O presidente Michel Temer convocou na noite desta segunda-feira (26), ao Palácio do Planalto, o marqueteiro Elsinho Mouco para discutir estratégias de enfrentamento a Rodrigo Janot, após a apresentação da denúncia do procurador-geral da República contra o chefe do Executivo federal.

Procurado pelo Blog, o marqueteiro confirmou o encontro e disse que a linha do discurso do Planalto será a de “cobrar provas” de Janot. Além disso, o presidente questionará detalhes da denúncia. Mouco chamou a denúncia da Procuradoria Geral da República (PGR) de “peça de ficção”.

“Vamos para o enfrentamento. O presidente avalia se vai falar em entrevista, como será. Mas o tom está definido: vamos perguntar sobre as provas, vamos questionar Janot”, disse Mouco nesta quarta-feira (27).

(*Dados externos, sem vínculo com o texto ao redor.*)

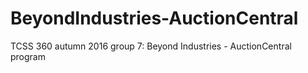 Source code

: # BeyondIndustries-AuctionCentral
TCSS 360 autumn 2016 group 7: Beyond Industries - AuctionCentral program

Aliados defendem nos bastidores que Temer antecipe a escolha do sucessor de Rodrigo Janot na Procuradoria Geral da República. Acreditam que a operação pode “esvaziar” a atuação de Janot.

Nesta quarta-feira, os procuradores da República vão eleger os três candidatos mais votados para a sucessão na chefia do Ministério Público.

A lista será encaminhada à Presidência. Temer avalia ignorar a tradição (não é obrigatório) de indicar o primeiro colocado da lista, como foi feito nos governos passados.

Reunião de emergência

Também passaram pelo Planalto nesta segunda-feira os ministros Moreira Franco (Secretaria Geral), Eliseu Padilha (Casa Civil), Torquato Jardim (Justiça) e Grace Mendonça (AGU).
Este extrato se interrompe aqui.